Hola, tengo una consulta para ustedes y espero que puedan darme alguna respuesta.
Antes que nada sepan que de electrónica entiendo poco. Tengo un problema con un volante para PC: Estoy cansado de cambiar el potenciómetro del volante porque se rompe muy seguido. Me gustaría saber si hay forma de implementar algo que me reemplace el potenciómetro utilizando algún dispositivo óptico (el pote es de *100k lineal*). Había pensado en modificar el mecanismo de un viejo mouse con bolita (tengo como tres en mi casa) haciendo que un ángulo de giro en la ruedita dentada (en la que se lee el movimiento) afecte la resistencia pero leyendo en Internet no encontré nada que me explicara como hacerlo, entonces recurro a sus conocimientos para que me expliquen si se puede hacer y como. Les pido que sean pedagógicos y no usen términos difíciles…ah y que los esquemas los hagan lo mas sencillos posibles (la simbología no la conozco). Puedo parecer exigente en lo que pido, pero de otra forma su respuesta seria en vano ya que no la podría comprender. *Gracias*.


----------



## Fogonazo (Ago 30, 2007)

Si te das maña para la mecanica aqui tienes algo, es un potenciometro fotorresistivo (No tiene desgaste). Consiste en 2 resistencias sencible a la luz (LDR), la idea es iluminar ambas con una lampara de 150 mA , entre la lampara y las LDR se intercala una especie de espiral que sera movido por tu volante, este espiral, al moverse hacia un lado permite que la luz pase en mayor grado a un LDR y en menor grado al otro. De esta manera los 2 LDR forman un potenciometro que manejara tu circuito.


----------



## Pela2 (Ago 31, 2007)

Gracias loco que buena onda!!!. Las preguntas que te hago ahora son: 1) Este potenciometro que me decis es lineal? porque me hablaron de que la resistencia de la LDR crecen logarìtmicamente 2) Vienen dos LDR porque mientras la resistencia de una crece la de la otra disminuye o porque? 3) Esta especie de espiral la tengo que fabricar o viene con el pote?. Che igual te agradezco mucho y voy a ver si me acerco a la electronica para ver si lo tienen y despues te cuento.
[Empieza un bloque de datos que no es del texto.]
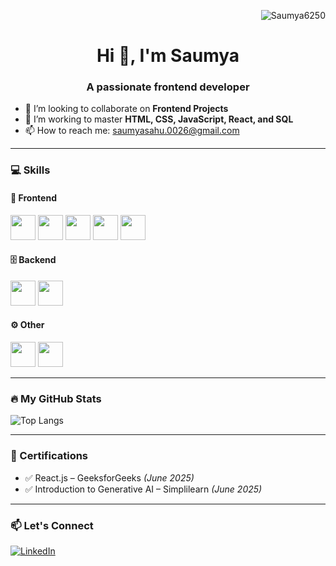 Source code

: <p align="right">
  <img src="https://komarev.com/ghpvc/?username=Saumya6250&label=Profile%20views&color=0e75b6&style=flat" alt="Saumya6250" />
</p>


<h1 align="center">Hi 👋, I'm Saumya</h1>
<h3 align="center">A passionate frontend developer</h3>

- 👯 I’m looking to collaborate on **Frontend Projects**
- 🧠 I’m working to master **HTML, CSS, JavaScript, React, and SQL**
- 📫 How to reach me: saumyasahu.0026@gmail.com 

---

### 💻 Skills

#### 🚀 Frontend
<p>
  <img src="https://cdn.jsdelivr.net/gh/devicons/devicon/icons/html5/html5-original.svg" width="40" height="40"/>
  <img src="https://cdn.jsdelivr.net/gh/devicons/devicon/icons/css3/css3-original.svg" width="40" height="40"/>
  <img src="https://cdn.jsdelivr.net/gh/devicons/devicon/icons/javascript/javascript-original.svg" width="40" height="40"/>
  <img src="https://cdn.jsdelivr.net/gh/devicons/devicon/icons/react/react-original.svg" width="40" height="40"/>
  <img src="https://www.vectorlogo.zone/logos/tailwindcss/tailwindcss-icon.svg" width="40" height="40"/>
</p>

#### 🗄️ Backend
<p>
  <img src="https://cdn.jsdelivr.net/gh/devicons/devicon/icons/mysql/mysql-original.svg" width="40" height="40"/>
  <img src="https://cdn.jsdelivr.net/gh/devicons/devicon/icons/postgresql/postgresql-original.svg" width="40" height="40"/>
</p>

#### ⚙️ Other
<p>
  <img src="https://cdn.jsdelivr.net/gh/devicons/devicon/icons/git/git-original.svg" width="40" height="40"/>
  <img src="https://cdn.jsdelivr.net/gh/devicons/devicon/icons/github/github-original.svg" width="40" height="40"/>
</p>

---

### 🔥 My GitHub Stats

![Top Langs](https://github-readme-stats.vercel.app/api/top-langs/?username=Saumya6250&layout=compact&theme=radical)


---

### 📜 Certifications

- ✅ React.js – GeeksforGeeks *(June 2025)*
- ✅ Introduction to Generative AI – Simplilearn *(June 2025)*

---


### 📫 Let's Connect

<a href="https://www.linkedin.com/in/saumya-sahu-a9ba662aa" target="_blank">
  <img src="https://img.shields.io/badge/LinkedIn-blue?logo=linkedin&style=flat-square" alt="LinkedIn">
</a>
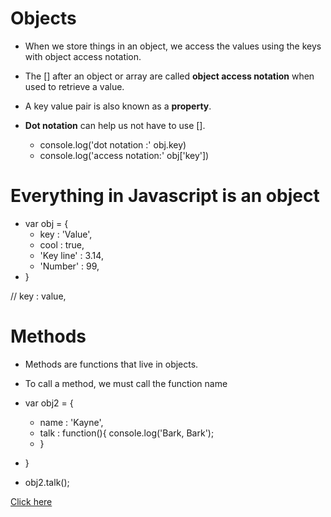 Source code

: # Objects

- When we store things in an object, we access the values using the keys with object access notation.

- The [] after an object or array are called **object access notation** when used to retrieve a value.

- A key value pair is also known as a **property**.

- **Dot notation** can help us not have to use [].
  - console.log('dot notation :' obj.key)
  - console.log('access notation:' obj['key'])

# Everything in Javascript is an object

- var obj = {
  - key : 'Value',
  - cool : true,
  - 'Key line' : 3.14,
  - 'Number' : 99,
- }

// key : value,

# Methods

- Methods are functions that live in objects.

- To call a method, we must call the function name

- var obj2 = {
  - name : 'Kayne',
  - talk : function(){
    console.log('Bark, Bark');
  - }
- }
- obj2.talk();






[Click here](README.md)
Gracias otra vez


----------



## Fogonazo (Ago 31, 2007)

1) No es lineal, pero se puede linealizar con algun componente externo (Para tu caso me parece que no es importante)
2) Las LDR que se consiguen mas facilmente son individuales.
3) La idea de que una aumente y la otra disminuya es porque mecanicamente le das mas luz a una y mas sombra a la otra.
4) El espiral y el pote lo tienes que fabricar tu, por eso consulte por tus habilidades mecanicas.
Sugerencia: Tal ves se podria implementar algo con un capacitor variable de radio antigua, esos tenian el eje y placas de aluminio que podrian servir para ocultar y desocultar las LDR de la luz.
En las casas de elctronica deben tener los LDR y valen menos de 2 $ c/u, tu necesitas 2


----------